Gwyn headed to her room, shutting and locking the door once inside. She winced as she pulled out the heart from her pocket with her newly bandaged hands. The tears that had been floating drifted towards it, coming together in a quite dazzling display. A small layer of tears engulfed the heart. It began to pump, faintly but surely. Her cheeks felt prickly, and she watched as some of the older tears reformed and disconnected from her face and drifted towards the heart. It built up to the point of an inch thick at the end that pumped it out, but remained incredibly thin at any other point. She put it in a box, scared for what it might do, but not wanting it taken from her. It just had to be something from dad.
“Cry me a river,” She whispered to herself as she locked the box and went to bed. That box contained all her previous valuables, confiscated by her mother who sold them in hard times.

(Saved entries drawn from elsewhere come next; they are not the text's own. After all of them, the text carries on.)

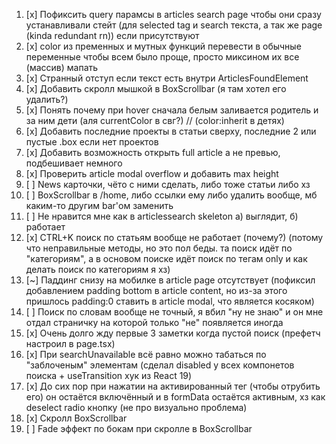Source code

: 1. [x] Пофиксить query парамсы в articles search page чтобы они сразу устанавливали стейт (для selected tag и search текста, а так же page (kinda redundant rn)) если присутствуют
2. [x] color из пременных и мутных функций перевести в обычные переменные чтобы всем было проще, просто миксином их все (массив) мапать
3. [x] Странный отступ если текст есть внутри ArticlesFoundElement
4. [x] Добавить скролл мышкой в BoxScrollbar (я там хотел его удалить?)
5. [x] Понять почему при hover сначала белым заливается родитель и за ним дети (аля currentColor в свг?) // (color:inherit в детях)
6. [x] Добавить последние проекты в статьи сверху, последние 2 или пустые .box если нет проектов
7. [x] Добавить возможность открыть full article а не превью, подбешивает немного
8. [x] Проверить article modal overflow и добавить max height
9. [ ] News карточки, чёто с ними сделать, либо тоже статьи либо хз
10. [ ] BoxScrollbar в /home, либо ссылки ему либо удалить вообще, мб каким-то другим bar'ом заменить
11. [ ] Не нравится мне как в articlessearch skeleton а) выглядит, б) работает
12. [x] CTRL+K поиск по статьям вообще не работает (почему?) (потому что неправильные методы, но это пол беды. та поиск идёт по "категориям", а в основом поиске идёт поиск по тегам only и как делать поиск по категориям я хз)
13. [~] Паддинг снизу на мобилке в article page отсутствует (пофиксил добавлением padding bottom в article content, но из-за этого пришлось padding:0 ставить в article modal, что является косяком)
14. [ ] Поиск по словам вообще не точный, я вбил "ну не знаю" и он мне отдал страничку на которой только "не" появляется иногда
15. [x] Очень долго жду первые 3 заметки когда пустой поиск (префетч настроил в page.tsx)
16. [x] При searchUnavailable всё равно можно табаться по "заблоченым" элементам (сделал disabled у всех компонетов поиска + useTransition хук из React 19)
17. [x] До сих пор при нажатии на активированный тег (чтобы отрубить его) он остаётся включённый и в formData остаётся активным, хз как deselect radio кнопку (не про визуально проблема)
18. [x] Скролл BoxScrollbar
19. [ ] Fade эффект по бокам при скролле в BoxScrollbar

Of course, Gwyn understood. Any bits of message capsules could go for hundreds of dollars, and the government had no right to take them if they were destroyed on impact. One of the main reasons mom kept destroying them was that she didn't want anything to do with her husband, and she didn't want to lose a thousand dollars from a capsule that survived. She’d rather break it up into pieces and make the most money she could, of course that meant she’d never le Gwyn read a single message. Thoughts like these drifted through her head for quite a while before she finally drifted off to sleep, right as the sun rose.